* **EXERCISE AIM**
All entries below must be given again word for word.

☆ ☆ ☆ ☆ ☆ ☆ ☆

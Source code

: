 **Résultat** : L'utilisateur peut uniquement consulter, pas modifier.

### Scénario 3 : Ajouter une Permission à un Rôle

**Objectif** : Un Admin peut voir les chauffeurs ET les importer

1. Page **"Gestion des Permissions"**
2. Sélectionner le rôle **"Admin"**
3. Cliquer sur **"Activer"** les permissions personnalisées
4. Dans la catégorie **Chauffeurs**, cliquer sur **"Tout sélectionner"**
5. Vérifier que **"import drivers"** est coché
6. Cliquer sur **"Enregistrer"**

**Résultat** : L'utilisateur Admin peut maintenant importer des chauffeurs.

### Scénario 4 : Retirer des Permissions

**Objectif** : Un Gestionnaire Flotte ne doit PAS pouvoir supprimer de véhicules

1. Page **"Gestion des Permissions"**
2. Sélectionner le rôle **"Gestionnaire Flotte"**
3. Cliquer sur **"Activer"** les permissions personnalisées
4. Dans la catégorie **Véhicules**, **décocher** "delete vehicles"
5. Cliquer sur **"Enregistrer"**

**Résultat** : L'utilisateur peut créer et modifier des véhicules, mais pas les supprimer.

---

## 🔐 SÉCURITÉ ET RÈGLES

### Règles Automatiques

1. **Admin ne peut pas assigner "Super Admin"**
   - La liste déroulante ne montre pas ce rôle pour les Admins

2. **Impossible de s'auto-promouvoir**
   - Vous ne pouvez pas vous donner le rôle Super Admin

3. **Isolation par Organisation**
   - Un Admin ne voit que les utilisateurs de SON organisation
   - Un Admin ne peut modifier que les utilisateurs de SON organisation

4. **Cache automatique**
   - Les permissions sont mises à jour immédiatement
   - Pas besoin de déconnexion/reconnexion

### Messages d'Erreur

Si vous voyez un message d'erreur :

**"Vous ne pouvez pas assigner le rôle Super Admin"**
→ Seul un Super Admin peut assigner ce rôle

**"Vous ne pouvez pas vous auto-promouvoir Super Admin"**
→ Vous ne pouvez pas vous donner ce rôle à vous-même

☆ ☆ ☆ ☆ ☆ ☆ ☆

* **SOLUTION**
Source code

: **Résultat** : L'utilisateur peut uniquement consulter, pas modifier.

### Scénario 3 : Ajouter une Permission à un Rôle

**Objectif** : Un Admin peut voir les chauffeurs ET les importer

1. Page **"Gestion des Permissions"**
2. Sélectionner le rôle **"Admin"**
3. Cliquer sur **"Activer"** les permissions personnalisées
4. Dans la catégorie **Chauffeurs**, cliquer sur **"Tout sélectionner"**
5. Vérifier que **"import drivers"** est coché
6. Cliquer sur **"Enregistrer"**

**Résultat** : L'utilisateur Admin peut maintenant importer des chauffeurs.

### Scénario 4 : Retirer des Permissions

**Objectif** : Un Gestionnaire Flotte ne doit PAS pouvoir supprimer de véhicules

1. Page **"Gestion des Permissions"**
2. Sélectionner le rôle **"Gestionnaire Flotte"**
3. Cliquer sur **"Activer"** les permissions personnalisées
4. Dans la catégorie **Véhicules**, **décocher** "delete vehicles"
5. Cliquer sur **"Enregistrer"**

**Résultat** : L'utilisateur peut créer et modifier des véhicules, mais pas les supprimer.

---

## 🔐 SÉCURITÉ ET RÈGLES

### Règles Automatiques

1. **Admin ne peut pas assigner "Super Admin"**
   - La liste déroulante ne montre pas ce rôle pour les Admins

2. **Impossible de s'auto-promouvoir**
   - Vous ne pouvez pas vous donner le rôle Super Admin

3. **Isolation par Organisation**
   - Un Admin ne voit que les utilisateurs de SON organisation
   - Un Admin ne peut modifier que les utilisateurs de SON organisation

4. **Cache automatique**
   - Les permissions sont mises à jour immédiatement
   - Pas besoin de déconnexion/reconnexion

### Messages d'Erreur

Si vous voyez un message d'erreur :

**"Vous ne pouvez pas assigner le rôle Super Admin"**
→ Seul un Super Admin peut assigner ce rôle

**"Vous ne pouvez pas vous auto-promouvoir Super Admin"**
→ Vous ne pouvez pas vous donner ce rôle à vous-même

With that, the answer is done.